*Task prompt*.
Repeat all of the records word for word, but skip any picture.

*Supplied records*.
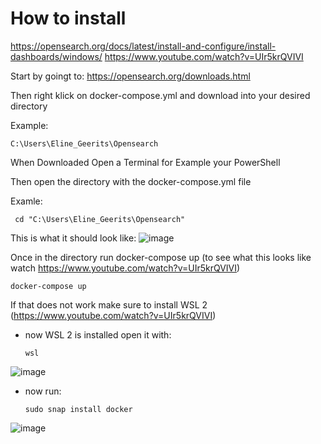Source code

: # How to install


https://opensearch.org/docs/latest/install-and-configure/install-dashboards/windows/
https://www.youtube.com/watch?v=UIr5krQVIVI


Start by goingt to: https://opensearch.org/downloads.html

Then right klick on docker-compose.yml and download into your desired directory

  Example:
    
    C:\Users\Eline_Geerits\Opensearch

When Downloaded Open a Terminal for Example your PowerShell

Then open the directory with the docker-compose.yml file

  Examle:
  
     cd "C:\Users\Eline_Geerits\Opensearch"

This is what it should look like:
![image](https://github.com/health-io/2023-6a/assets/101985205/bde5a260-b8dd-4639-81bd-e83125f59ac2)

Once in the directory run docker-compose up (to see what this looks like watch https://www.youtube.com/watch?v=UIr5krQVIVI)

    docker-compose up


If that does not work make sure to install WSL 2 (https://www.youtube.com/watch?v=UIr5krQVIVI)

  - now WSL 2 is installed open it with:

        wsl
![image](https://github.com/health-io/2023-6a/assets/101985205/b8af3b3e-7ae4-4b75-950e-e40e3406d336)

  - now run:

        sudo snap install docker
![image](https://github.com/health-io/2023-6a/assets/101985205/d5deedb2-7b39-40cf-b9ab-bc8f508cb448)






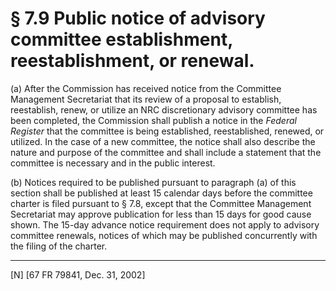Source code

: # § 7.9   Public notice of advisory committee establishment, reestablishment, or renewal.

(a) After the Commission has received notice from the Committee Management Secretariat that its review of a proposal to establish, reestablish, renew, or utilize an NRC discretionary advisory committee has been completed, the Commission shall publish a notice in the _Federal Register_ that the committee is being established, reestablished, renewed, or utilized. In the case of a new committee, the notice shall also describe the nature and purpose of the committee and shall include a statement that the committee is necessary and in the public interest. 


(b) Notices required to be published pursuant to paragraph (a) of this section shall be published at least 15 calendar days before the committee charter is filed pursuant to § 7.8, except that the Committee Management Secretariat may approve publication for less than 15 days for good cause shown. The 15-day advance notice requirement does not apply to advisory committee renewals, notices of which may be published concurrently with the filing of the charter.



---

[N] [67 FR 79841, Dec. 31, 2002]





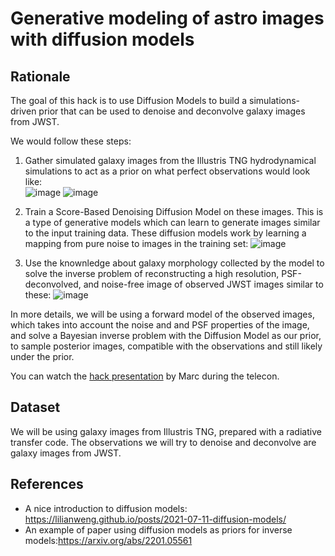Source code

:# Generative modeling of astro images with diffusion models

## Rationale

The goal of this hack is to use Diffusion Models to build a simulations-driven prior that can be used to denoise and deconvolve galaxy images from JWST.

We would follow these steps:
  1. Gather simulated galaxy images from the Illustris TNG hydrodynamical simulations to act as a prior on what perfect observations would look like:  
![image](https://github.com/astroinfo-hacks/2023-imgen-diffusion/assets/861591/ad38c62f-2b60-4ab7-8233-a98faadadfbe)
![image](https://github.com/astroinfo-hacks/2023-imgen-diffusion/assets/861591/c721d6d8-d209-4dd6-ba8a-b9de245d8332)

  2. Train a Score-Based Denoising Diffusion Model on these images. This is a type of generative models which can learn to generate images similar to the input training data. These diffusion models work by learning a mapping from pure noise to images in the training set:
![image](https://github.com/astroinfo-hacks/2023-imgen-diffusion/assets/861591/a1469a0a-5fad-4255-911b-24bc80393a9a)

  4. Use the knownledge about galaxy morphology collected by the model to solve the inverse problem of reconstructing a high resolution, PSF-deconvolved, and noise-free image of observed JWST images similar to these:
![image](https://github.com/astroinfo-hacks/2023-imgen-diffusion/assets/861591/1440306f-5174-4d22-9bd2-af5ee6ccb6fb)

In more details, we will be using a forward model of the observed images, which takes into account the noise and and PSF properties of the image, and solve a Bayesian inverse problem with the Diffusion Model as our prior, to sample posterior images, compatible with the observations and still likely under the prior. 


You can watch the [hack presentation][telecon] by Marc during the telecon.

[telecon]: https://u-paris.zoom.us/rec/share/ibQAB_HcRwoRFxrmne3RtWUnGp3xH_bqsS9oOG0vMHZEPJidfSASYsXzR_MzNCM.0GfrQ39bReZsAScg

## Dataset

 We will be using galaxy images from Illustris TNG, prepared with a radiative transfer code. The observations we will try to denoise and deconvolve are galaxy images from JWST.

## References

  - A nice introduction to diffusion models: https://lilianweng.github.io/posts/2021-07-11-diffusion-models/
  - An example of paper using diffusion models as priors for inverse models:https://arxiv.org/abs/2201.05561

*Task response*.
Source code

: # How to install


https://opensearch.org/docs/latest/install-and-configure/install-dashboards/windows/
https://www.youtube.com/watch?v=UIr5krQVIVI


Start by goingt to: https://opensearch.org/downloads.html

Then right klick on docker-compose.yml and download into your desired directory

  Example:
    
    C:\Users\Eline_Geerits\Opensearch

When Downloaded Open a Terminal for Example your PowerShell

Then open the directory with the docker-compose.yml file

  Examle:
  
     cd "C:\Users\Eline_Geerits\Opensearch"

This is what it should look like:
![image](https://github.com/health-io/2023-6a/assets/101985205/bde5a260-b8dd-4639-81bd-e83125f59ac2)

Once in the directory run docker-compose up (to see what this looks like watch https://www.youtube.com/watch?v=UIr5krQVIVI)

    docker-compose up


If that does not work make sure to install WSL 2 (https://www.youtube.com/watch?v=UIr5krQVIVI)

  - now WSL 2 is installed open it with:

        wsl
![image](https://github.com/health-io/2023-6a/assets/101985205/b8af3b3e-7ae4-4b75-950e-e40e3406d336)

  - now run:

        sudo snap install docker
![image](https://github.com/health-io/2023-6a/assets/101985205/d5deedb2-7b39-40cf-b9ab-bc8f508cb448)






Source code

: # § 7.9   Public notice of advisory committee establishment, reestablishment, or renewal.

(a) After the Commission has received notice from the Committee Management Secretariat that its review of a proposal to establish, reestablish, renew, or utilize an NRC discretionary advisory committee has been completed, the Commission shall publish a notice in the _Federal Register_ that the committee is being established, reestablished, renewed, or utilized. In the case of a new committee, the notice shall also describe the nature and purpose of the committee and shall include a statement that the committee is necessary and in the public interest. 


(b) Notices required to be published pursuant to paragraph (a) of this section shall be published at least 15 calendar days before the committee charter is filed pursuant to § 7.8, except that the Committee Management Secretariat may approve publication for less than 15 days for good cause shown. The 15-day advance notice requirement does not apply to advisory committee renewals, notices of which may be published concurrently with the filing of the charter.



---

[N] [67 FR 79841, Dec. 31, 2002]





Source code

:# Generative modeling of astro images with diffusion models

## Rationale

The goal of this hack is to use Diffusion Models to build a simulations-driven prior that can be used to denoise and deconvolve galaxy images from JWST.

We would follow these steps:
  1. Gather simulated galaxy images from the Illustris TNG hydrodynamical simulations to act as a prior on what perfect observations would look like:  
![image](https://github.com/astroinfo-hacks/2023-imgen-diffusion/assets/861591/ad38c62f-2b60-4ab7-8233-a98faadadfbe)
![image](https://github.com/astroinfo-hacks/2023-imgen-diffusion/assets/861591/c721d6d8-d209-4dd6-ba8a-b9de245d8332)

  2. Train a Score-Based Denoising Diffusion Model on these images. This is a type of generative models which can learn to generate images similar to the input training data. These diffusion models work by learning a mapping from pure noise to images in the training set:
![image](https://github.com/astroinfo-hacks/2023-imgen-diffusion/assets/861591/a1469a0a-5fad-4255-911b-24bc80393a9a)

  4. Use the knownledge about galaxy morphology collected by the model to solve the inverse problem of reconstructing a high resolution, PSF-deconvolved, and noise-free image of observed JWST images similar to these:
![image](https://github.com/astroinfo-hacks/2023-imgen-diffusion/assets/861591/1440306f-5174-4d22-9bd2-af5ee6ccb6fb)

In more details, we will be using a forward model of the observed images, which takes into account the noise and and PSF properties of the image, and solve a Bayesian inverse problem with the Diffusion Model as our prior, to sample posterior images, compatible with the observations and still likely under the prior. 


You can watch the [hack presentation][telecon] by Marc during the telecon.

[telecon]: https://u-paris.zoom.us/rec/share/ibQAB_HcRwoRFxrmne3RtWUnGp3xH_bqsS9oOG0vMHZEPJidfSASYsXzR_MzNCM.0GfrQ39bReZsAScg

## Dataset

 We will be using galaxy images from Illustris TNG, prepared with a radiative transfer code. The observations we will try to denoise and deconvolve are galaxy images from JWST.

## References

  - A nice introduction to diffusion models: https://lilianweng.github.io/posts/2021-07-11-diffusion-models/
  - An example of paper using diffusion models as priors for inverse models:https://arxiv.org/abs/2201.05561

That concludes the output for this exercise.